[Until this opinion appears in the Ohio Official Reports advance sheets, it may be cited as State
ex rel. King v. Fleegle, Slip Opinion No. 2020-Ohio-3302.]
NOTICE
This slip opinion is subject to formal revision before it is published in an
advance sheet of the Ohio Official Reports. Readers are requested to
promptly notify the Reporter of Decisions, Supreme Court of Ohio, 65
South Front Street, Columbus, Ohio 43215, of any typographical or other
formal errors in the opinion, in order that corrections may be made before
the opinion is published.
SLIP OPINION NO. 2020-OHIO-3302
THE STATE EX REL. KING, APPELLANT, v. FLEEGLE, JUDGE, APPELLEE.
[Until this opinion appears in the Ohio Official Reports advance sheets, it
may be cited as State ex rel. King v. Fleegle, Slip Opinion No.
2020-Ohio-3302.]
Mandamus—Inmate had adequate remedy by way of appeal to challenge his
sentence—Court of appeals’ dismissal of petition affirmed.
(No. 2019-1785—Submitted April 28, 2020—Decided June 16, 2020.)
APPEAL from the Court of Appeals for Muskingum County,
No. CT2019-0081, 2020-Ohio-2732.
_______________________
Per Curiam.
{¶ 1} Appellant, Richard King, appeals the Fifth District Court of Appeals’

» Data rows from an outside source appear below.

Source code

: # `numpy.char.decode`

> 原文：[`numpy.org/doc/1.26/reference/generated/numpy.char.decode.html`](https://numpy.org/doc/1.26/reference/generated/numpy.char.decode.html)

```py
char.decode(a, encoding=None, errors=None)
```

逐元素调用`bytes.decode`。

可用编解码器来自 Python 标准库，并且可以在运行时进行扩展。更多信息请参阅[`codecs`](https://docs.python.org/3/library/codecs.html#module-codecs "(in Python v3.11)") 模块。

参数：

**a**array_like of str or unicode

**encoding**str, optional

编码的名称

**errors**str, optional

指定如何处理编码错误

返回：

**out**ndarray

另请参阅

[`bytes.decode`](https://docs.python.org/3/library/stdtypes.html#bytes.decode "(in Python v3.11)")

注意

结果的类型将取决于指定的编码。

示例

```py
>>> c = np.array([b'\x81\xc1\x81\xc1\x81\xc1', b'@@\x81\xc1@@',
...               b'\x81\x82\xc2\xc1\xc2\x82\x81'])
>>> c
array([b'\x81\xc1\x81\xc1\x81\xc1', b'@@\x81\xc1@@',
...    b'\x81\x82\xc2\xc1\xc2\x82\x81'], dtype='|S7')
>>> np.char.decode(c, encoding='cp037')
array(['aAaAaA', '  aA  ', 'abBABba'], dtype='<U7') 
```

dismissal of his petition for a writ of mandamus against appellee, Muskingum
County Court of Common Pleas Judge Mark C. Fleegle. Because King had an
adequate remedy in the ordinary course of the law, we affirm the judgment of the
court of appeals.
SUPREME COURT OF OHIO
Background
{¶ 2} King is currently incarcerated at the North Central Correctional
Institution. In November 2019, he filed in the Fifth District a petition for a writ of
mandamus seeking an order directing Judge Fleegle to “correct” King’s sentence.
With the petition, King submitted a memorandum stating that he was indicted on
one count of pandering obscenity involving a minor, a second-degree felony, and
61 counts of the fourth-degree-felony level of the same offense. According to King,
the jury found him guilty of only the fourth-degree felonies but Judge Fleegle
sentenced him on the second-degree felony to eight years in prison, which exceeded
the statutory maximum sentence for a fourth-degree felony. King argued that a writ
of mandamus is necessary to correct his sentence.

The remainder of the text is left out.